Search the listing for the string "build" and copy every line that contains it.

• • •

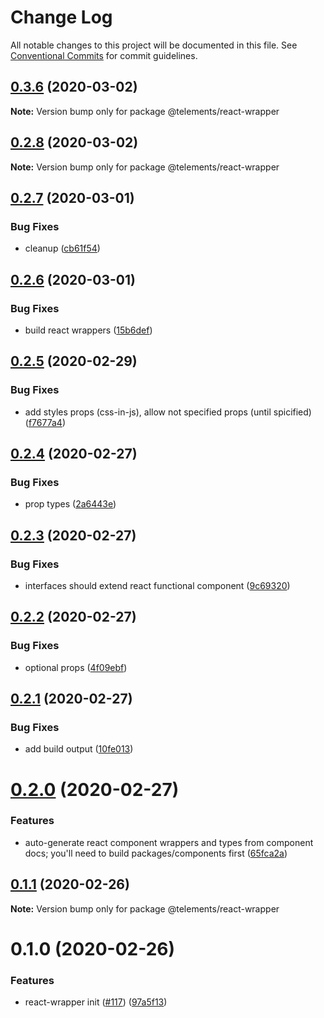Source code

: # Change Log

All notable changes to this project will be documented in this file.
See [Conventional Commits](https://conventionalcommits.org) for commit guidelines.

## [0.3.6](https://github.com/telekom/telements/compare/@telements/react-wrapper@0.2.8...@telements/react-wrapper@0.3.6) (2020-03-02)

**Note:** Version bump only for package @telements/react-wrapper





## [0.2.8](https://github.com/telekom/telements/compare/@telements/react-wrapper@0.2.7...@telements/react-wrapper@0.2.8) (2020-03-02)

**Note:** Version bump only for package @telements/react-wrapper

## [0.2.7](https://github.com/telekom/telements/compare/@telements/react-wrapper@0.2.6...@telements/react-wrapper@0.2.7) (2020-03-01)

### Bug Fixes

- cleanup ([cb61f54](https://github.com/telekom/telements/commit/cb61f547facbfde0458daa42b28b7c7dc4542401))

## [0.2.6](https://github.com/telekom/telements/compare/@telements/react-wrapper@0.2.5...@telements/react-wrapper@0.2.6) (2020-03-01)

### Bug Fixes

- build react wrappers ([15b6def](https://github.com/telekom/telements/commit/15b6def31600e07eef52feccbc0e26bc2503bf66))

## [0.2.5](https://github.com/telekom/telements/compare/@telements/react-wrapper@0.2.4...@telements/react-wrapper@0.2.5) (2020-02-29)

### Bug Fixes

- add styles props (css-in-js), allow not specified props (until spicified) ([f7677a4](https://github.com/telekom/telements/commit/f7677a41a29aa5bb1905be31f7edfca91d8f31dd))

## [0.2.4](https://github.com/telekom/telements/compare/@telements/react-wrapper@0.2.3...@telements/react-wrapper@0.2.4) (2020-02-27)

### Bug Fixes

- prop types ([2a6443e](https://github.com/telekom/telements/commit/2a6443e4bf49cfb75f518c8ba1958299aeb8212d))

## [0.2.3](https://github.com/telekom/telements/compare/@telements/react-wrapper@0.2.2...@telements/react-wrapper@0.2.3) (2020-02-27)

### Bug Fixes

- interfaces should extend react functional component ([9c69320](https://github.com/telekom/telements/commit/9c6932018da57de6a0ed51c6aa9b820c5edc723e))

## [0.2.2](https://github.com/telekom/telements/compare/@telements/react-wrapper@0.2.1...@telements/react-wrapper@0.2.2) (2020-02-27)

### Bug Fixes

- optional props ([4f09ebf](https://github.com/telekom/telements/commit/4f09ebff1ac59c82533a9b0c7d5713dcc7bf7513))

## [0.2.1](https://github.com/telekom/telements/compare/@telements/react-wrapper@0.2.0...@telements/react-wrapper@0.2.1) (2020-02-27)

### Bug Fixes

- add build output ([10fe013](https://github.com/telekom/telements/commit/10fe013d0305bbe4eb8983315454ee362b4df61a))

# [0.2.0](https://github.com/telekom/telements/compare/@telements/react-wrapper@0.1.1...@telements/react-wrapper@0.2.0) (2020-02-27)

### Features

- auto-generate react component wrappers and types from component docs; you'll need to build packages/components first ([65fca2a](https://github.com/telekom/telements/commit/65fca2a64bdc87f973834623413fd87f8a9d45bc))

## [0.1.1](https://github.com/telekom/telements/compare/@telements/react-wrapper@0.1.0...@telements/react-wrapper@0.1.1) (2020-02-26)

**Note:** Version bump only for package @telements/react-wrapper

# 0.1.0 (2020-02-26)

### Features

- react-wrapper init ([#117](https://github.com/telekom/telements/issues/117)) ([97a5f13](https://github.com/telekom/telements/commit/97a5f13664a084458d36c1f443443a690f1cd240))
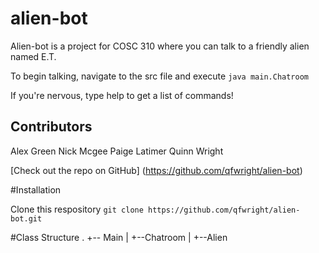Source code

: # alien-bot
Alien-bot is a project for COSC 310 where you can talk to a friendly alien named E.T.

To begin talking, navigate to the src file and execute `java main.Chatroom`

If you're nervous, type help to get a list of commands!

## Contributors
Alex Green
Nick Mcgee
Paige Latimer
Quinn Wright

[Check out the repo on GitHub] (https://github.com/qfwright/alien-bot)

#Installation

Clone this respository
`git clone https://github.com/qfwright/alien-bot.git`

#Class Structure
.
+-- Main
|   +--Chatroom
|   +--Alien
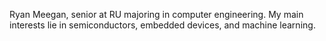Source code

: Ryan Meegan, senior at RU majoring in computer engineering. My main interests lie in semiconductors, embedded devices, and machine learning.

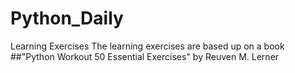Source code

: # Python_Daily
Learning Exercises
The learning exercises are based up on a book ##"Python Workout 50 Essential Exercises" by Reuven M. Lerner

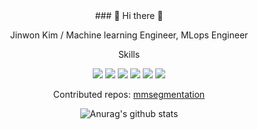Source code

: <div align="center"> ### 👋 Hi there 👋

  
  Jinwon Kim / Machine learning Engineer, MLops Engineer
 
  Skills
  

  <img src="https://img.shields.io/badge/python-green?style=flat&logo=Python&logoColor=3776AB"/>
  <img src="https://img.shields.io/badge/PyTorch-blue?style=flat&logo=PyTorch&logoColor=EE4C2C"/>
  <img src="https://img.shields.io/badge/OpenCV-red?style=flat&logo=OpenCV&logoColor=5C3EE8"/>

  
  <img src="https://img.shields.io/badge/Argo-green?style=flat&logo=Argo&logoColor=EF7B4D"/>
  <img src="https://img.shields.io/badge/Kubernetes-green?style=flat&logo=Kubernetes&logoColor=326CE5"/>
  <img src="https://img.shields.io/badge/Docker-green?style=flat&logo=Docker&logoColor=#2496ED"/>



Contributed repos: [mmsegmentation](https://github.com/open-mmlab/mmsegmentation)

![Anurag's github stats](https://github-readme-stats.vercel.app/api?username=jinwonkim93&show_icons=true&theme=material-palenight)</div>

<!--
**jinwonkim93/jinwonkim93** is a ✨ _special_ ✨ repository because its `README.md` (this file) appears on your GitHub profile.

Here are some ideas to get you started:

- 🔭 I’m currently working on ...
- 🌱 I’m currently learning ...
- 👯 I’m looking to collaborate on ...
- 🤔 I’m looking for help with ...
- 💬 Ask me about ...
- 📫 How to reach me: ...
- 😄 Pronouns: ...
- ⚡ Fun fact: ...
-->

• • •

= Written solution =
- build react wrappers ([15b6def](https://github.com/telekom/telements/commit/15b6def31600e07eef52feccbc0e26bc2503bf66))
- add build output ([10fe013](https://github.com/telekom/telements/commit/10fe013d0305bbe4eb8983315454ee362b4df61a))
- auto-generate react component wrappers and types from component docs; you'll need to build packages/components first ([65fca2a](https://github.com/telekom/telements/commit/65fca2a64bdc87f973834623413fd87f8a9d45bc))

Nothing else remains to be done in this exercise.